Yes, most certainly there are consequences to our sins, and those consequences usually break us to some extent. Jason Kent made a grave mistake and is now in prison with a life sentence. Yet, God has used the consequences of his sin to transform him into a man with a passion to reach other inmates for Christ. His parents, too, though they are suffering the consequences of Jason's sin as well, have also had their eyes opened to a "whole new world" and are reaching out to families of inmates.

And yes, most certainly there are difficult circumstances resulting from the fallen world we live in that shake our core and threaten to destroy us. Surely Steven Curtis Chapman's family stands broken before God today in the wake of their daughter's death. Yet just as surely, I am confident that they will eventually emerge from the tragedy having been transformed more into His image.

Still, while it is terribly uncomfortable to think about, sometimes, in his ultimate wisdom and goodness, God brings about the uncomfortable, breaking moments at His will.

Well, Lucifer, have you considered my servant Job?

Abraham, I want you to sacrifice your son, Isaac.

Moses, you need to hang out in the wilderness for, oh, say forty years, to get ready for your next assignment.

Esther, who knows but that you have come to this position for such a time as this?

Isaiah, here I am in all of my glory. Get a good look …

Hosea, take for yourself an adulterous wife and children of unfaithfulness …

Mary, Joseph, I know people are going to scorn and reject you, and say nasty things but ... you will call him Jesus.

Lazarus is sick? Well, give me a couple more days …

Uncomfortable, isn’t it?

“Consider it pure joy, my brothers, whenever you face trials of many kinds, because you know that the testing of your faith develops perseverance. Perseverance must finish its work so that you may be mature and complete, not lacking anything.” ~James 1:2-4

“But he said to me, "My grace is sufficient for you, for my power is made perfect in weakness." Therefore I will boast all the more gladly about my weaknesses, so that Christ's power may rest on me. That is why, for Christ's sake, I delight in weaknesses, in insults, in hardships, in persecutions, in difficulties.
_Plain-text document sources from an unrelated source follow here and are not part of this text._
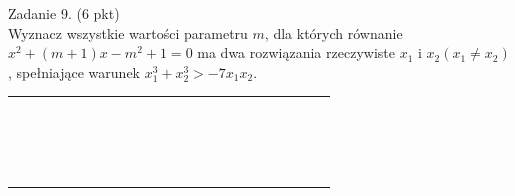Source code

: \documentclass[10pt]{article}
\begin{document}
Zadanie 9. (6 pkt)\\
Wyznacz wszystkie wartości parametru \(m\), dla których równanie \(x^{2}+(m+1) x-m^{2}+1=0\) ma dwa rozwiązania rzeczywiste \(x_{1}\) i \(x_{2}\left(x_{1} \neq x_{2}\right)\), spełniające warunek \(x_{1}^{3}+x_{2}^{3}>-7 x_{1} x_{2}\).

\begin{center}
\begin{tabular}{|c|c|c|c|c|c|c|c|c|c|c|c|c|c|c|c|c|c|c|c|c|c|c|}
\hline
 &  &  &  &  &  &  &  &  &  &  &  &  &  &  &  &  &  &  &  &  &  &  \\
\hline
 &  &  &  &  &  &  &  &  &  &  &  &  &  &  &  &  &  &  &  &  &  &  \\
\hline
 &  &  &  &  &  &  &  &  &  &  &  &  &  &  &  &  &  &  &  &  &  &  \\
\hline
 &  &  &  &  &  &  &  &  &  &  &  &  &  &  &  &  &  &  &  &  &  &  \\
\hline
 &  &  &  &  &  &  &  &  &  &  &  &  &  &  &  &  &  &  &  &  &  &  \\
\hline
 &  &  &  &  &  &  &  &  &  &  &  &  &  &  &  &  &  &  &  &  &  &  \\
\hline
 &  &  &  &  &  &  &  &  &  &  &  &  &  &  &  &  &  &  &  &  &  &  \\
\hline
 &  &  &  &  &  &  &  &  &  &  &  &  &  &  &  &  &  &  &  &  &  &  \\
\hline
 &  &  &  &  &  &  &  &  &  &  &  &  &  &  &  &  &  &  &  &  &  &  \\
\hline
 &  &  &  &  &  &  &  &  &  &  &  &  &  &  &  &  &  &  &  &  &  &  \\
\hline
 &  &  &  &  &  &  &  &  &  &  &  &  &  &  &  &  &  &  &  &  &  &  \\
\hline
 &  &  &  &  &  &  &  &  &  &  &  &  &  &  &  &  &  &  &  &  &  &  \\
\hline
 &  &  &  &  &  &  &  &  &  &  &  &  &  &  &  &  &  &  &  &  &  &  \\
\hline
 &  &  &  &  &  &  &  &  &  &  &  &  &  &  &  &  &  &  &  &  &  &  \\
\hline
 &  &  &  &  &  &  &  &  &  &  &  &  &  &  &  &  &  &  &  &  &  &  \\
\hline
 &  &  &  &  &  &  &  &  &  &  &  &  &  &  &  &  &  &  &  &  &  &  \\
\hline
 &  &  &  &  &  &  &  &  &  &  &  &  &  &  &  &  &  &  &  &  &  &  \\
\hline
 &  &  &  &  &  &  &  &  &  &  &  &  &  &  &  &  &  &  &  &  &  &  \\

\end{tabular}
\end{center}
\end{document}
For when I am weak, then I am strong.” ~2 Corinthians 12:9-10

I suppose, like my friend and I did in the garage, that even as God is wielding the hammer and breaking the tiles of our lives, he has a most beautiful project in mind.
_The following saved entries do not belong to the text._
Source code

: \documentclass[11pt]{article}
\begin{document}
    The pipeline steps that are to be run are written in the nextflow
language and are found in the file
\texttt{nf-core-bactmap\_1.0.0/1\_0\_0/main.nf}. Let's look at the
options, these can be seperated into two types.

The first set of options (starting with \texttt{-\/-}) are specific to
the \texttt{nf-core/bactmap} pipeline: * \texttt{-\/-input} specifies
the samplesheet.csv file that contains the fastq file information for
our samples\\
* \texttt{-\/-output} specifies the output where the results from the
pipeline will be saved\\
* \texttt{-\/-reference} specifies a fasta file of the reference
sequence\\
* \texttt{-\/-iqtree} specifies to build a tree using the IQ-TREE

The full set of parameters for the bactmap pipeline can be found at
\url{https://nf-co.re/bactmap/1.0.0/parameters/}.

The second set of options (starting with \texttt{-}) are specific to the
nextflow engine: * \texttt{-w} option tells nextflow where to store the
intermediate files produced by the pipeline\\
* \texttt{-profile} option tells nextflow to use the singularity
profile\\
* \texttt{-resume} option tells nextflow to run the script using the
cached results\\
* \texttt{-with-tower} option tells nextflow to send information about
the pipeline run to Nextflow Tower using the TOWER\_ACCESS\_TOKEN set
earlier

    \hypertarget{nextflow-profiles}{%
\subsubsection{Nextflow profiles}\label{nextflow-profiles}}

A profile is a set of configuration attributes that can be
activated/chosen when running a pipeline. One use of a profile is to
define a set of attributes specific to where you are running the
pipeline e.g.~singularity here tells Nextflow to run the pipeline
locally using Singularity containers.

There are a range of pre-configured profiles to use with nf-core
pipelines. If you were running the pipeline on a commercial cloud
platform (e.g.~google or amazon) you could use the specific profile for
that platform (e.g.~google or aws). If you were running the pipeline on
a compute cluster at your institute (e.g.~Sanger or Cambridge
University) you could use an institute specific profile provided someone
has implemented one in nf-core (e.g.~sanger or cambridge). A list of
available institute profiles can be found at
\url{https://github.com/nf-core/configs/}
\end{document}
As long as God is the artist, I suppose a mosaic would be a good thing to be.

Sunday, May 11, 2008

Marco Polo

”Be still before the LORD and wait patiently for him; do not fret when men succeed in their ways, when they carry out their wicked schemes.” ~Psalm 37:7

“I waited patiently for the LORD; he turned to me and heard my cry.” ~Psalm 40:1

Swimming and being with friends are two of our kids’ favorite things. Friday they got to combine them in a jubilant and high-energy two and one-half hours. I watched them splash and swim with some divided interest, but one 20 minute period in particular captured my full attention.

The boys invited the girls to play Marco Polo with them. The girls enthusiastically accepted their invitation, and soon shouts of “MARCO!” and (if delivered a bit more feebly) “POLO!” filled the room. Everyone played fairly (well, mostly) except my son. He understands the rules, but he is the youngest of the four by eight months and hasn’t yet decided that all the rules of such games apply to him. That, or he doesn’t like being alone behind closed eyelids.

Finally the other kids banished him from being “IT” and the game went on. He has it good, I thought. Even if he gets tagged, he doesn’t have to play the Marco part anymore! He doesn’t have to ever wonder where the other kids are! He continued to play the game, though, laughing and squealing with the others if IT got too close.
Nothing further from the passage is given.